A critical responsibility for teacher educators is engaging beginning teachers in reflection on children's learning, particularly with regard to their prior knowledge and the structure of their ideas in specific subjects. This can be a daunting task. Action research seems a more promising avenue for developing this kind of reflection and understanding than classroom lectures, yet beginning teachers have many things on their minds besides children's cognition, and they rarely have the knowledge or skills to develop investigations into students' disciplinary ideas on their own. Unfortunately (and ironically), an increasing emphasis on high-stakes testing and accountability may make such undertakings even less palatable: Content coverage and test preparation may seem more pressing concerns than open-ended and potentially messy investigations of children's thought processes.

However, understanding how children think is no luxury. It is a crucial component of successful teaching and a necessary prerequisite to any gains in student achievement. In this article, we explore one way critical reflection can take place even within the prevailing culture of accountability as well as become a means for introducing beginning teachers to the challenging task of classroom-based inquiry. We do this through consideration of a small-scale, task-based intervention that required beginning elementary teachers in Northern Ireland and the United States to investigate and reflect on young children's understanding of history, geography, economics, and other aspects of social studies. Our experiences in these two settings suggests that efforts such as this have the potential to increase teachers' pedagogical knowledge in a way that honors their developing professionalism.

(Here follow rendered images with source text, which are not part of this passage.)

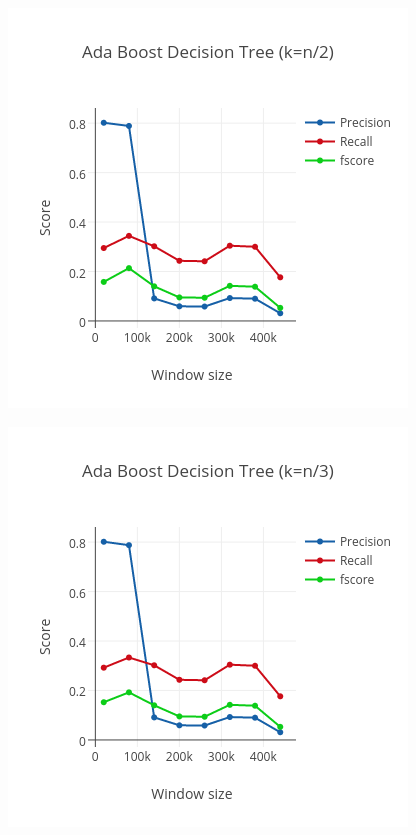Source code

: \documentclass[letterpaper,11pt]{article}
\begin{document}
\begin{figure}
\centering
\begin{minipage}{.45\linewidth}
  \includegraphics[width=\linewidth]{../data_mapred/img/truncated/adr2.png}
  \label{fig:adr2}
\end{minipage}
\begin{minipage}{.45\linewidth}
  \includegraphics[width=\linewidth]{../data_mapred/img/truncated/adr3.png}

\end{minipage}
\end{figure}
\end{document}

To plan and implement constructivist approaches to education, teachers need insight into children's thinking. Only by becoming familiar with children's cognition will they be able to design instruction that expands their students' conceptual understanding. As Ball and Cohen (1999) noted, teachers need to see instructional procedures through the eyes of their students, to become adept at listening to their ideas, and to see them as "more capable of thinking and reasoning, and less as blank slates who lack knowledge" (p. 8). Although a number of studies have addressed teachers' general beliefs about the nature of learners and learning (see, for example, Prawat, 1992, and the review in Borko & Putnam, 1995), recent work has emphasized the need for familiarity with the disciplinary features of students' thinking: Acquainting beginning teachers with the content-area thinking of children has come to be regarded as a critical component of initial teacher preparation (Borko & Putnam, 1995).

From this standpoint, changes in teachers' instructional practices depend, in part, on their engagement with "concrete tasks of teaching, assessment, observation, and reflection that illuminate the processes of learning and development" (Darling-Hammond & McLaughlin, 1996, p. 203). When teachers have the chance to examine children's performance in meaningful classroom contexts, they often develop new understandings of how children learn (Falk & Ort, 1998). These reconceptualizations are not simply the result of having acquired new pedagogical techniques (through in-services or course work, for example) but derive instead from the conflicts teachers experience between their prior ideas about learning and their observations of children's reasoning as they engage in instructional activities (Nelson & Hammerman, 1996). Such observations play a crucial role in expanding teachers' understanding of "what is possible" (Lieberman, 1996, p. 190).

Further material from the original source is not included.